What you will do
Please say how many lines in the records below contain the word "domínio", giving only the number.

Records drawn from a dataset
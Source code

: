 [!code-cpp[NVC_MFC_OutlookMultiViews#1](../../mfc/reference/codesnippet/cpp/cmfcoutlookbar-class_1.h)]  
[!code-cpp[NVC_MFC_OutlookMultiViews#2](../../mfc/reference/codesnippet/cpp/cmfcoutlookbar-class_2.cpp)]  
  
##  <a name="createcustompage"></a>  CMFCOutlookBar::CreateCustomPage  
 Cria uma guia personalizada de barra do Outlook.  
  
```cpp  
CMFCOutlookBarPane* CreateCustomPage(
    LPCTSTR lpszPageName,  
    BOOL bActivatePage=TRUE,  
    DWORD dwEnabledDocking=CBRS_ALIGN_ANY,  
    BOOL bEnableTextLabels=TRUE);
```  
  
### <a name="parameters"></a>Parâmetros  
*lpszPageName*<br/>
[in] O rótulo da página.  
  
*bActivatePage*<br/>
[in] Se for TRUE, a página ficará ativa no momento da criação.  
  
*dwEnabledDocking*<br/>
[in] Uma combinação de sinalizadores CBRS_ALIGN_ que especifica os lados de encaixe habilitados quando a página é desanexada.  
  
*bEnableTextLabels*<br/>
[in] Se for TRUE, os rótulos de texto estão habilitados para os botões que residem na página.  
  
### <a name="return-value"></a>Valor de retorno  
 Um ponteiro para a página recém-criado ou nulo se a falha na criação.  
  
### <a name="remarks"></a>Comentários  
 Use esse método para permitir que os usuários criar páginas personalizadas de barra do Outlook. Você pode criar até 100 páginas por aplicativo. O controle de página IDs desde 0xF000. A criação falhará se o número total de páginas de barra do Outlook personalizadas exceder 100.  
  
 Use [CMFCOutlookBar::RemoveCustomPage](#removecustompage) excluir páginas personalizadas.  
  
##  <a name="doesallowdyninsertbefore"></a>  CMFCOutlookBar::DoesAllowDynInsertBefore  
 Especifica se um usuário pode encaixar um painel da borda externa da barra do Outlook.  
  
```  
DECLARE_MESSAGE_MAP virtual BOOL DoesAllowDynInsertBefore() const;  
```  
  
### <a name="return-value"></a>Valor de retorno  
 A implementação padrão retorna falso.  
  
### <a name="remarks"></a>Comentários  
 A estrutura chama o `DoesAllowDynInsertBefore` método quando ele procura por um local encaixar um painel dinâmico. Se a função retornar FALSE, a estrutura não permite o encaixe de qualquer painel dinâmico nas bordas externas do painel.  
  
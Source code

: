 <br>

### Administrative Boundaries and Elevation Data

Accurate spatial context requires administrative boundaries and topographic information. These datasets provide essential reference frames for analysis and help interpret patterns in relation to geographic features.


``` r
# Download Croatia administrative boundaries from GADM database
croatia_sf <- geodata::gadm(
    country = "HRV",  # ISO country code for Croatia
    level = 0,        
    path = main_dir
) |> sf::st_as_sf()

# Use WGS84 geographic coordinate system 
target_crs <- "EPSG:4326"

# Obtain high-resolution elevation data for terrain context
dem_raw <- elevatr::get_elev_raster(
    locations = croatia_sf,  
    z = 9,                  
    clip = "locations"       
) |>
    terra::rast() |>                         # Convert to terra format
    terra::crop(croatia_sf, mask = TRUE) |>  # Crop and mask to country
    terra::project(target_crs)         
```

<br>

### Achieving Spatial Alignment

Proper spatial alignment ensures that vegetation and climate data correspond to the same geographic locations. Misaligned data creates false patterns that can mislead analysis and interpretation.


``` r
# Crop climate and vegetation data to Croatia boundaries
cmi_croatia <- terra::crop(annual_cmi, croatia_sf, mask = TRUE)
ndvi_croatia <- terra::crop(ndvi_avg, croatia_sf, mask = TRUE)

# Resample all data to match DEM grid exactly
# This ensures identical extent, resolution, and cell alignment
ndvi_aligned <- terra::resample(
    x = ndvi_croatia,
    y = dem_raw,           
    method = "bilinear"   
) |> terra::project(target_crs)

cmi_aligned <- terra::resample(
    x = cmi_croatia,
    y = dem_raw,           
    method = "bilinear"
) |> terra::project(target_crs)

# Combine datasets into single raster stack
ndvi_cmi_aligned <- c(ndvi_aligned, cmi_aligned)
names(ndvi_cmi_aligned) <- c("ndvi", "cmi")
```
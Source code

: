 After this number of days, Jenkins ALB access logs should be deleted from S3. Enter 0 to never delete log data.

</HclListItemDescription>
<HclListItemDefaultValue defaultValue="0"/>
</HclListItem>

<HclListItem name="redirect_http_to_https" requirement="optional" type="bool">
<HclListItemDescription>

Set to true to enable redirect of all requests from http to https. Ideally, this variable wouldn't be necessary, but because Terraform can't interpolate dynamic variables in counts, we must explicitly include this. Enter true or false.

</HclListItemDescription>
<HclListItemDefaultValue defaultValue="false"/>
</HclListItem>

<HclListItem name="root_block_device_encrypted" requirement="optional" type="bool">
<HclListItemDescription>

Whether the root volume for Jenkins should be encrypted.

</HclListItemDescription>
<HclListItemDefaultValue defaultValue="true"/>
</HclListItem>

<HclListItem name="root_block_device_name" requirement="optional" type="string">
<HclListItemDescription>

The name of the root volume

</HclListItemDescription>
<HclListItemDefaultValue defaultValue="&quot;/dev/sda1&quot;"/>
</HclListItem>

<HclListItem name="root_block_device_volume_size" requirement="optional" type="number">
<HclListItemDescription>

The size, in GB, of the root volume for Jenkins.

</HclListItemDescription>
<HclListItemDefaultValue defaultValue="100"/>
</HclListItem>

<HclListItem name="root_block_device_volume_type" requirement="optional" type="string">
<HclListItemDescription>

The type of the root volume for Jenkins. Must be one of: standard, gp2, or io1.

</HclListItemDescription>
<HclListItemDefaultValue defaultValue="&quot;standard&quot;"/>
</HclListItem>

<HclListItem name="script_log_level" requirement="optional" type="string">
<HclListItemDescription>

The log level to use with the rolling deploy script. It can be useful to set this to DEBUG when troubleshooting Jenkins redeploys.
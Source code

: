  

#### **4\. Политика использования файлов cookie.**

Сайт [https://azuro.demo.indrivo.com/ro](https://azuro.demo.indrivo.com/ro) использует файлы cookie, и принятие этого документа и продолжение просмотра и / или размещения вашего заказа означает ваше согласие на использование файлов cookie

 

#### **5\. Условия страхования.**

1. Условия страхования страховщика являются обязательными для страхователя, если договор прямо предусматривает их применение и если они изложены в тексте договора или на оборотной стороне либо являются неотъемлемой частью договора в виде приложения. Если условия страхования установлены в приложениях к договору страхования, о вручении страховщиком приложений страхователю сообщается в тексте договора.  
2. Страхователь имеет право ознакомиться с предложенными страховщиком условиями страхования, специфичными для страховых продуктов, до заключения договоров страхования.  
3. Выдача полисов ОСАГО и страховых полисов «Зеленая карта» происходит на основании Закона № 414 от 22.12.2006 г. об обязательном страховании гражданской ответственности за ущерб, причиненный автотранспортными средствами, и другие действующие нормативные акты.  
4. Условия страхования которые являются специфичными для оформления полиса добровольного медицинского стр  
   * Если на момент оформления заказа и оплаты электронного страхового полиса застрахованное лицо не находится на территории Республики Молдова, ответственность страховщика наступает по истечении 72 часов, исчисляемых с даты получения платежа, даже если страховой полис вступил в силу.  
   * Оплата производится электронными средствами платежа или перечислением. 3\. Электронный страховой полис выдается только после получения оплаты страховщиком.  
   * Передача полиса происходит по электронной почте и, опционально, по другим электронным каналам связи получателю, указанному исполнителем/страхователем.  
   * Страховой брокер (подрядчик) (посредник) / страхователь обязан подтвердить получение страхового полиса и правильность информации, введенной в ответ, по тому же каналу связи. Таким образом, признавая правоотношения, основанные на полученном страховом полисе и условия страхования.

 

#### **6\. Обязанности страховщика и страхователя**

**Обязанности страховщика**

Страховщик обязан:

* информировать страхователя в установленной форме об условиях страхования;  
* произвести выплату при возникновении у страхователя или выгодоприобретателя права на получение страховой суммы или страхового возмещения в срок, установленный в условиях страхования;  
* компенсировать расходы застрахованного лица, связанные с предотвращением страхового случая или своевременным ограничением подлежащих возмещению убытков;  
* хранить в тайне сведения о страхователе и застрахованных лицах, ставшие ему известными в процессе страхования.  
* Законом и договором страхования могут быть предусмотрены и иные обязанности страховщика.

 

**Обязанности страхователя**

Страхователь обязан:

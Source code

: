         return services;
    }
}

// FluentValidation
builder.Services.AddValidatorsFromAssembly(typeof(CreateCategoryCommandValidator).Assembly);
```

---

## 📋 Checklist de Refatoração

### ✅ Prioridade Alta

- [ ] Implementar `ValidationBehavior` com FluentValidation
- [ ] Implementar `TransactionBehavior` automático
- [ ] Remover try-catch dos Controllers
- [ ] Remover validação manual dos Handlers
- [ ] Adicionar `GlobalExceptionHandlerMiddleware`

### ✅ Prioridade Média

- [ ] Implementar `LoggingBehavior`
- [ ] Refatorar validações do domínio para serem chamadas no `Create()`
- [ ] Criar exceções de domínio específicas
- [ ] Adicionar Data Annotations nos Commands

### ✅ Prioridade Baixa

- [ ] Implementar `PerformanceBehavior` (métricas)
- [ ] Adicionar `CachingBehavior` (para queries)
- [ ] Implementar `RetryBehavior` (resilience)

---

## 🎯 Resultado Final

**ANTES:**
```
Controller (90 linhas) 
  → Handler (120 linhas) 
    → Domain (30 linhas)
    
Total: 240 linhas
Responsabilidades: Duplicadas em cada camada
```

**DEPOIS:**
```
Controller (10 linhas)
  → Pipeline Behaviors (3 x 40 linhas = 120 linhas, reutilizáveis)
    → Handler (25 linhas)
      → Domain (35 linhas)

Written solution
2